Work instruction
Please quote exactly the opening lines of the data, from the first line to the one where "Tipo de incidencia." appears.

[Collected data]
■ ■ ■ ■

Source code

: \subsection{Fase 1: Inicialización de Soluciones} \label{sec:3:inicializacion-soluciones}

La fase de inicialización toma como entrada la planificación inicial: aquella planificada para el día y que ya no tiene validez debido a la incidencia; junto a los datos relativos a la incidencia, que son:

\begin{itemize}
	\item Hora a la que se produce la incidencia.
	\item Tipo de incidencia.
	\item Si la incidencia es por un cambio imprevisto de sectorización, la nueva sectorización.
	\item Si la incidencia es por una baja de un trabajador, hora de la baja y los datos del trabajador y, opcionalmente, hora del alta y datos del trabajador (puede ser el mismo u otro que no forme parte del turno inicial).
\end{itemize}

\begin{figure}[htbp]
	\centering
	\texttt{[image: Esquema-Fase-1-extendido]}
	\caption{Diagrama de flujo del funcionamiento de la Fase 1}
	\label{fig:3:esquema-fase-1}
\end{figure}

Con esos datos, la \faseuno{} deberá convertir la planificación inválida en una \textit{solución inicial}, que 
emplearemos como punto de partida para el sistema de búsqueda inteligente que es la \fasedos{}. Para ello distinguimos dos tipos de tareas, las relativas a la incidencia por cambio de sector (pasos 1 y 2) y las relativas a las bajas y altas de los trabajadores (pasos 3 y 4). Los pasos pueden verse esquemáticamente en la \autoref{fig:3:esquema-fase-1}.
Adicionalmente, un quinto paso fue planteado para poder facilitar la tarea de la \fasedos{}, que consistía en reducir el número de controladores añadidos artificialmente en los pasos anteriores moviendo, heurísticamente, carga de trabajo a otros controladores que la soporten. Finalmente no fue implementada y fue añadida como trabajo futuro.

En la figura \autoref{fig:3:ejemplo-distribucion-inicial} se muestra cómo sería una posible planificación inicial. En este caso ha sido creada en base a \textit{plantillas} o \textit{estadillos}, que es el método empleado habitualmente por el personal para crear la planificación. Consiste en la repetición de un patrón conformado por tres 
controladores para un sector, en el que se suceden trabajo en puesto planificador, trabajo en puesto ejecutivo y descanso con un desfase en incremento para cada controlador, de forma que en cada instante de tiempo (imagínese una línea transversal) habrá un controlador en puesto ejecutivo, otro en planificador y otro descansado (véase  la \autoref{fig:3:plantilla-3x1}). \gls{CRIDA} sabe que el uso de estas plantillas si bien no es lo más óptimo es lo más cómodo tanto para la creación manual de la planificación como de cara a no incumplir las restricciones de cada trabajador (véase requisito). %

■ ■ ■ ■

Solution to the exercise
Source code

: \subsection{Fase 1: Inicialización de Soluciones} \label{sec:3:inicializacion-soluciones}

La fase de inicialización toma como entrada la planificación inicial: aquella planificada para el día y que ya no tiene validez debido a la incidencia; junto a los datos relativos a la incidencia, que son:

\begin{itemize}
	\item Hora a la que se produce la incidencia.
	\item Tipo de incidencia.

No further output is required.